PROBLEM TO SOLVE:
Please repeat the records below exactly, from the first line through the line containing "Popis spracovania udalostí", and nothing more.

INPUT MATERIAL:
========================================

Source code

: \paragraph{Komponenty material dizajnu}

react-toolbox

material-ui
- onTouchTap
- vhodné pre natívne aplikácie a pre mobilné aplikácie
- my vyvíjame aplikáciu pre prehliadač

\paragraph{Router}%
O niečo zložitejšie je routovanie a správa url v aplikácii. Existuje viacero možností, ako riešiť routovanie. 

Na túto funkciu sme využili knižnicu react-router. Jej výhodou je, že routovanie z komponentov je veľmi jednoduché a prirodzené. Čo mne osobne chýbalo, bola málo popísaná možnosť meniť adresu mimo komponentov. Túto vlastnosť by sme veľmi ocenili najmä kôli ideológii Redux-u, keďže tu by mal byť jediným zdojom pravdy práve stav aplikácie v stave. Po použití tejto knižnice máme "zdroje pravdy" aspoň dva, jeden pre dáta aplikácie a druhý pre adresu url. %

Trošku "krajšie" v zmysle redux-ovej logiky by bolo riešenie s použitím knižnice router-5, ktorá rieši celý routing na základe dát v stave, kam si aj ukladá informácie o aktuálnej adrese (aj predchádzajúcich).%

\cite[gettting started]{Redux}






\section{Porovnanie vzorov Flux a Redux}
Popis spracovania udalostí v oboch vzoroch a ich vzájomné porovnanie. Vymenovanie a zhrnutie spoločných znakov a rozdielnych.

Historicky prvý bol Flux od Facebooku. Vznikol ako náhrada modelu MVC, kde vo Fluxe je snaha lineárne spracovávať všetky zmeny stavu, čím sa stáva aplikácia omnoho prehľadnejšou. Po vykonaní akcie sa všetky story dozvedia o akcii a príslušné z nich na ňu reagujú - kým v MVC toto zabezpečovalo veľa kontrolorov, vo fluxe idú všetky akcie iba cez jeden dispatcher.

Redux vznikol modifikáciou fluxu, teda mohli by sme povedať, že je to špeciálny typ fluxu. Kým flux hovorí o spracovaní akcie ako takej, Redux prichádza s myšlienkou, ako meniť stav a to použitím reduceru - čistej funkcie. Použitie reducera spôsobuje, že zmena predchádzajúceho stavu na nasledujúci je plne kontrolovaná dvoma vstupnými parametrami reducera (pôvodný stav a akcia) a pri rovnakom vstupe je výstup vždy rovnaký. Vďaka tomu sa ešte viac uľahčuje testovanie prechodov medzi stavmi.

========================================

RESULT BELOW:
Source code

: \paragraph{Komponenty material dizajnu}

react-toolbox

material-ui
- onTouchTap
- vhodné pre natívne aplikácie a pre mobilné aplikácie
- my vyvíjame aplikáciu pre prehliadač

\paragraph{Router}%
O niečo zložitejšie je routovanie a správa url v aplikácii. Existuje viacero možností, ako riešiť routovanie. 

Na túto funkciu sme využili knižnicu react-router. Jej výhodou je, že routovanie z komponentov je veľmi jednoduché a prirodzené. Čo mne osobne chýbalo, bola málo popísaná možnosť meniť adresu mimo komponentov. Túto vlastnosť by sme veľmi ocenili najmä kôli ideológii Redux-u, keďže tu by mal byť jediným zdojom pravdy práve stav aplikácie v stave. Po použití tejto knižnice máme "zdroje pravdy" aspoň dva, jeden pre dáta aplikácie a druhý pre adresu url. %

Trošku "krajšie" v zmysle redux-ovej logiky by bolo riešenie s použitím knižnice router-5, ktorá rieši celý routing na základe dát v stave, kam si aj ukladá informácie o aktuálnej adrese (aj predchádzajúcich).%

\cite[gettting started]{Redux}






\section{Porovnanie vzorov Flux a Redux}
Popis spracovania udalostí v oboch vzoroch a ich vzájomné porovnanie. Vymenovanie a zhrnutie spoločných znakov a rozdielnych.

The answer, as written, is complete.